ジョン・メイヤー@日本武道館

定刻をほんの少しまわった19時3分、会場が暗転すると同時に大歓声と拍手が巻き起こり、ジョン・メイヤーとバンド・メンバーの登場に合わせ、一層ヴォリュームが上げられる。アコギを手にしたジョンがイントロを爪弾きながら「ヒサシブリデス、トーキョー。コンバンハ。ゲンキデスカ?」と日本語で口火を切ると、歓声はもはや悲鳴にも思える域に達する。4年ぶりとなる待望の来日ツアーの東京公演初日(武道館で2日連続開催)、ファンの期待と意気込みがどれだけ高まっているかが端的に表れた熱気である。そして、演奏が始まる。1曲目は“QUEEN OF CALIFORNIA”だ。ギター2人、ベース、ドラム、キーボード、コーラス2人のバック・バンドの伴奏にジョンの歌声が乗った瞬間に完成する、一片の欠落も無い至高の音像。この時点で、恐らくオーディエンスの全員が抱いていたであろう素晴らしいライヴが観られるはずだという予感が、早くも確信に変わる。曲終盤にはエレキに持ち替え、火の噴くようなギター・ソロをこれでもかと引き倒す。のっけからエンジン全開である。2曲目“I DON‘T TRUST MYSELF (WITH LOVING YOU)”では、ゆったりとしたリズムの中で、一語一語力強く歌い上げるジョン。我々が知っている、あの無二の声である。音源を聴いて理解はしていたものの、壮絶だったという2回目の喉の発病および手術の成功を越えての完璧なカムバックを生で確認するというのは、また格別の喜びがある。そしてこの曲でも、終盤には超絶技巧のソロ。惚れ惚れするような音楽家として、完全体のジョン・メイヤーが確かにここにいるのだ。

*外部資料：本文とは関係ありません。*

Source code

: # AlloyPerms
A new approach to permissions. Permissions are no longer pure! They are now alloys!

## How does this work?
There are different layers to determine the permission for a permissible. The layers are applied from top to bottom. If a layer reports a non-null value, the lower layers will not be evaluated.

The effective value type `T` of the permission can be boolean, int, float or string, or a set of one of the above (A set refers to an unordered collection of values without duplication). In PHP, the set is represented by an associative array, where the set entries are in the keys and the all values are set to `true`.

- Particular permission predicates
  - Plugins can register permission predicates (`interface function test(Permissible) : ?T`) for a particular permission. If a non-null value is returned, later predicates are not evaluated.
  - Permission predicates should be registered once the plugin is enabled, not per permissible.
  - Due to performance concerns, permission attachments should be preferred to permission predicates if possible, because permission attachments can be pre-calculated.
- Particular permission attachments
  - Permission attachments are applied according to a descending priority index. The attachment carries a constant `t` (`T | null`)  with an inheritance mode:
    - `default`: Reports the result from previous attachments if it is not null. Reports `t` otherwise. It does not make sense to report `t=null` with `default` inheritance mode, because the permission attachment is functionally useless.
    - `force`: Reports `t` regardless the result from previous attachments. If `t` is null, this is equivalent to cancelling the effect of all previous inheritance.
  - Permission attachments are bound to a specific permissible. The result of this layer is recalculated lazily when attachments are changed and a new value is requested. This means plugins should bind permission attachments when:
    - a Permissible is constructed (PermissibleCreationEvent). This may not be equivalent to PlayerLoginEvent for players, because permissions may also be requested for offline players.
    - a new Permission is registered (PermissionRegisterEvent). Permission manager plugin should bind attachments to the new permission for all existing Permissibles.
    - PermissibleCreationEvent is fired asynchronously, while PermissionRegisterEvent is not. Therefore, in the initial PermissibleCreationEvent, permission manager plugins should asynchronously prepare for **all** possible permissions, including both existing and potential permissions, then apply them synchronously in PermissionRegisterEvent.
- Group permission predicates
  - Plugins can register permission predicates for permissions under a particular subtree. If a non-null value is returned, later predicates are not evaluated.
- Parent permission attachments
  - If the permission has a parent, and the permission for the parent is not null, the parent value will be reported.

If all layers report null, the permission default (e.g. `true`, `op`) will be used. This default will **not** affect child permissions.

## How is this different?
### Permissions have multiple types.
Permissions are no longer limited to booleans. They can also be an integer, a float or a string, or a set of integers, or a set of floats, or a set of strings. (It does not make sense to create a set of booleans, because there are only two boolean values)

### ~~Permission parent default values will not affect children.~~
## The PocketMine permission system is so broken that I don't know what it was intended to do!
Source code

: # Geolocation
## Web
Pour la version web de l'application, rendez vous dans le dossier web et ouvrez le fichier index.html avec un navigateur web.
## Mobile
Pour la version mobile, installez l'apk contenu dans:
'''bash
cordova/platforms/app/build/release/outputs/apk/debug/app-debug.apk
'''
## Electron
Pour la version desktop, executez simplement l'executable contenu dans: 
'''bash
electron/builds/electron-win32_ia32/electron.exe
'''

息つく暇もなくライヴは進む。ここまで固唾を飲んで一挙手一投足を見守っていたオーディエンスを揺らし始めた“SOMETHING LIKE OLIVIA”から、嬉しいサプライズとしてヴァン・モリソンの最高のホワイト・ソウル・ナンバー“AND IT STONED”の荘厳なカヴァーへと、曲調がガラリと変わりながらも一貫して最適解を叩き出すメンバーの技量の高さに改めて舌を巻かされる。さらにここから“NO SUCH THING”~“WHO SAYS”と必殺曲の連打。ツアー前にコメントを出していた「観客から求められていることを喜んで受け入れたいと思っている」という言葉通りの、偏りなくツボを突いてくるセットだ。ただ、そろそろ最新作の曲も聴きたいところ、と思ったタイミングで、ずばりアルバムのリード曲だった“PAPER DOLL”が鳴らされる。もの凄く緻密に構築されたこの激モダンなポップ・ソングを、色とりどりのレイザーライトが放出される中で快活に歌い上げるジョン。この曲でのさらに一段ギアを上げたような気迫の入った演奏を聴くと、やはり今日のこの絶対的な安定感に支えられたポジティヴなグルーヴは、新譜『PARADISE VALLEY』を経たからこそのものなのだと思わされる。思い返すと、前作にあたる『BORN AND RAISED』は、自らが置かれたスターとしての境遇に身を裂かれる中でその負荷を何を動力にして乗り越えるか、という自問に対する回答として「音楽」を再発見した再生の一枚だった。対して『PARADISE VALLEY』は、再度起きてしまった喉の病とその手術を乗り越えたことで、逆に愛してやまない「音楽」に何が起きても身を奉じ続ける決意と確信が漲る作品となっていた。乱暴に言ってしまえば、自分が鳴らす音楽に対する自信がこれまでにない確度で形になった傑作だったのである。その自信は、今日の彼の微塵の迷いも感じさせない演奏からも瑞々しく感じ取れる。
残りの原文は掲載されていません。